● **The problem**
The count of lines with the string "Core" in the material is all that should be returned.

── Data for analysis ──

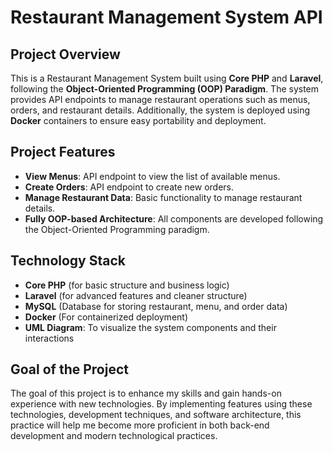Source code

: # Restaurant Management System API

## Project Overview
This is a Restaurant Management System built using **Core PHP** and **Laravel**, following the **Object-Oriented Programming (OOP) Paradigm**. The system provides API endpoints to manage restaurant operations such as menus, orders, and restaurant details. Additionally, the system is deployed using **Docker** containers to ensure easy portability and deployment.

## Project Features
- **View Menus**: API endpoint to view the list of available menus.
- **Create Orders**: API endpoint to create new orders.
- **Manage Restaurant Data**: Basic functionality to manage restaurant details.
- **Fully OOP-based Architecture**: All components are developed following the Object-Oriented Programming paradigm.

## Technology Stack
- **Core PHP** (for basic structure and business logic)
- **Laravel** (for advanced features and cleaner structure)
- **MySQL** (Database for storing restaurant, menu, and order data)
- **Docker** (For containerized deployment)
- **UML Diagram**: To visualize the system components and their interactions

## Goal of the Project
The goal of this project is to enhance my skills and gain hands-on experience with new technologies. By implementing features using these technologies, development techniques, and software architecture, this practice will help me become more proficient in both back-end development and modern technological practices.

───

● **The answer**
2